**Aim of the exercise**
Print, exactly as written, every line from the first line of the records below through the line containing "robust error handling.", and nothing further.
--------------------------------
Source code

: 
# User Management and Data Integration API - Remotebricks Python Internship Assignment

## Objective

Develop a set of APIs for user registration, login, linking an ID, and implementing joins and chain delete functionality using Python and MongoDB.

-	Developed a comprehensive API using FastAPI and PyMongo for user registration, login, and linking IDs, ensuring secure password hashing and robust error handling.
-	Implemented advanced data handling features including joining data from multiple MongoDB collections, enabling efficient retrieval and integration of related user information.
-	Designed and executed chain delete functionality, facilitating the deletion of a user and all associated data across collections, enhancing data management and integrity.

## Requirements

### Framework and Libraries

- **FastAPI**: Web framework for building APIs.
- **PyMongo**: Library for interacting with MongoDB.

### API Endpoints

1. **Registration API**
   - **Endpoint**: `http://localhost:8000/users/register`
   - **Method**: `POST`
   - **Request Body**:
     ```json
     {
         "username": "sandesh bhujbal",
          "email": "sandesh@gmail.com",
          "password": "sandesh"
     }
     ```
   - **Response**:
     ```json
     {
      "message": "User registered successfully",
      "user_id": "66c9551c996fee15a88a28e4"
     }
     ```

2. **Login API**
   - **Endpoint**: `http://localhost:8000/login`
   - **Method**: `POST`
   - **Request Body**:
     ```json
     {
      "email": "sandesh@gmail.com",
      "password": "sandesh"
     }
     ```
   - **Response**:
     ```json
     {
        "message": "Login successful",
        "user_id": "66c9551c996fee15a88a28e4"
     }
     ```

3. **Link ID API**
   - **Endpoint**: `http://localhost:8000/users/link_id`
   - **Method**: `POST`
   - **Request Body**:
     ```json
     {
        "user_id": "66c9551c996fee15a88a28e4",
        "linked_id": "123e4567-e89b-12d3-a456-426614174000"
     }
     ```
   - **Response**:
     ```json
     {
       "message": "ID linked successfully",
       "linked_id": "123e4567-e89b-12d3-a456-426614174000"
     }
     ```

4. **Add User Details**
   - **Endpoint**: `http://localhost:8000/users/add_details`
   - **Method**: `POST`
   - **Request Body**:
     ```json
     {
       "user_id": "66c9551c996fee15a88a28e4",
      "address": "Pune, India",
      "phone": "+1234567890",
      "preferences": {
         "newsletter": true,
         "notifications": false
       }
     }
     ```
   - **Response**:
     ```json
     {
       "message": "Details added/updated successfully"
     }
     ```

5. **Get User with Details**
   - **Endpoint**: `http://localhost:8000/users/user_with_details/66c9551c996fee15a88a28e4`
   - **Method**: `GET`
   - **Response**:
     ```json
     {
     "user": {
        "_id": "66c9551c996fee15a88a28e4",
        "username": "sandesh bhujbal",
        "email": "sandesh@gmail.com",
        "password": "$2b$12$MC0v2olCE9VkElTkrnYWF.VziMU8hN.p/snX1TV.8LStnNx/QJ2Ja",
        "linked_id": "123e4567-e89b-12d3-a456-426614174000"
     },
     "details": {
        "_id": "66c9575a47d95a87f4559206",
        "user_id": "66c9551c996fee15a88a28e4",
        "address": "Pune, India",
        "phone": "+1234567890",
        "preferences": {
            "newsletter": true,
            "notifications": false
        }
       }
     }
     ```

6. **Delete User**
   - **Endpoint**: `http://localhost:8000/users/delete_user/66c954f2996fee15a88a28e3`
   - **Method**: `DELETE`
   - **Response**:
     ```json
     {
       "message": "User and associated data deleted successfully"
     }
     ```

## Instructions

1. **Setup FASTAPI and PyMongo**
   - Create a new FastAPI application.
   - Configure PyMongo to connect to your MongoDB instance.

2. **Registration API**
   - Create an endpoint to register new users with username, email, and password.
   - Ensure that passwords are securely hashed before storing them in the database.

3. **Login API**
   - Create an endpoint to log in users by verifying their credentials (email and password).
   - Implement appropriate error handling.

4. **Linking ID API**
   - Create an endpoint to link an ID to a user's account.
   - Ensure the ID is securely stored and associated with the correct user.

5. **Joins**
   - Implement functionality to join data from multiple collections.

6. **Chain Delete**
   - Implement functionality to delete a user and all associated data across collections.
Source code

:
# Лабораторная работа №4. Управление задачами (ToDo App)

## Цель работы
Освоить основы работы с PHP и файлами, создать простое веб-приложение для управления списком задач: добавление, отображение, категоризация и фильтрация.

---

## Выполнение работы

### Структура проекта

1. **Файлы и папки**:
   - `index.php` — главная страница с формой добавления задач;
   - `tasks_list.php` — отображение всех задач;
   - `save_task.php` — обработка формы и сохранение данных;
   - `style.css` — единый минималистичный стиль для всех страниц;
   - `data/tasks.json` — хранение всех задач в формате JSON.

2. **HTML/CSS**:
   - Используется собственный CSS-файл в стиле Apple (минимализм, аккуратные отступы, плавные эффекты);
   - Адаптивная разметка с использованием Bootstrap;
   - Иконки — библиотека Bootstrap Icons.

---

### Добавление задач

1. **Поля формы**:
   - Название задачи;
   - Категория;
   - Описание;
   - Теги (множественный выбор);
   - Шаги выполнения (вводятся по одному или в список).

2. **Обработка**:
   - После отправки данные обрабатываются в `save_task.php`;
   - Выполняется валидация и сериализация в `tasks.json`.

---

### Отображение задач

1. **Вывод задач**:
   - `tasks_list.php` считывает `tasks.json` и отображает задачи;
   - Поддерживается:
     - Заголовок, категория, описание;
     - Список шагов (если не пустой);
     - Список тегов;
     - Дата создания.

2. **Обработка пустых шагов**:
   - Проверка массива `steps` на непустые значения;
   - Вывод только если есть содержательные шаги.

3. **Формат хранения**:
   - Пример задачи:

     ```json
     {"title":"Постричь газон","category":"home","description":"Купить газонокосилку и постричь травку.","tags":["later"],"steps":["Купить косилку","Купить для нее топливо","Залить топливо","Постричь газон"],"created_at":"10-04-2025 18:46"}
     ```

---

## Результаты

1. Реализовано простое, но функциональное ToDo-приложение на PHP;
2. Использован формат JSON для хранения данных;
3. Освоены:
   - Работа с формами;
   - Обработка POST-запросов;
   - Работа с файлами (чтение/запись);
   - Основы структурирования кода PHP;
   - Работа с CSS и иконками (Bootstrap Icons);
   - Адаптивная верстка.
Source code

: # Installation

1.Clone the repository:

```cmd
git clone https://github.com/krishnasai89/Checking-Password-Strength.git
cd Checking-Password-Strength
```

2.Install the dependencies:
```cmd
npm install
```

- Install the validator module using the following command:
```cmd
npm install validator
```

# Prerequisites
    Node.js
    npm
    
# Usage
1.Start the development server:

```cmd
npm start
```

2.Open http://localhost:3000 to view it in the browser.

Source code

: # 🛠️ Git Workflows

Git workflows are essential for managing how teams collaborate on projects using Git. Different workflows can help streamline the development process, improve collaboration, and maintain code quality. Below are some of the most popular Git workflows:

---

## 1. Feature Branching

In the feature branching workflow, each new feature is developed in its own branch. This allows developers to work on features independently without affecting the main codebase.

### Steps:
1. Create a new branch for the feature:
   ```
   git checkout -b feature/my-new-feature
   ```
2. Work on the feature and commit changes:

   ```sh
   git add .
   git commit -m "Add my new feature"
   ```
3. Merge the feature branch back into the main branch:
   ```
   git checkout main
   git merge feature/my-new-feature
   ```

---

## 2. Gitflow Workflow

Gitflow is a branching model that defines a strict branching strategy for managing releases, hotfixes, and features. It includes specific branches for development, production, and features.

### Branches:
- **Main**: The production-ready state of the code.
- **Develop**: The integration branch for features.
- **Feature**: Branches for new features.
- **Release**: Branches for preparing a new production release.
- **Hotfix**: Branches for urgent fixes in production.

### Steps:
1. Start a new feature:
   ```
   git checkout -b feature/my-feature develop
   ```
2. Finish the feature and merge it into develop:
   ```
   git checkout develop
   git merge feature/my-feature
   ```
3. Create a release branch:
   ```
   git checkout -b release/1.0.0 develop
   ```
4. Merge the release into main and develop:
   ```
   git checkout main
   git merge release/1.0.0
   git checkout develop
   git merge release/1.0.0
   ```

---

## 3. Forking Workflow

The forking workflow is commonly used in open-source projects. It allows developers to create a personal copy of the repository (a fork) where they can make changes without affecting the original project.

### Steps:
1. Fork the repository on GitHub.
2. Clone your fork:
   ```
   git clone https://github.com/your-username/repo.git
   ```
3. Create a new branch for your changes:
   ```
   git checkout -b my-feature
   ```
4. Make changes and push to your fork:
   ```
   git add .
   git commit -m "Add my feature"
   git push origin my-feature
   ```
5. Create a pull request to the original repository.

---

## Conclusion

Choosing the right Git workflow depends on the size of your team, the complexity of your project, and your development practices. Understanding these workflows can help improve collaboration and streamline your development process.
--------------------------------
**Answer box**
Source code

: 
# User Management and Data Integration API - Remotebricks Python Internship Assignment

## Objective

Develop a set of APIs for user registration, login, linking an ID, and implementing joins and chain delete functionality using Python and MongoDB.

-	Developed a comprehensive API using FastAPI and PyMongo for user registration, login, and linking IDs, ensuring secure password hashing and robust error handling.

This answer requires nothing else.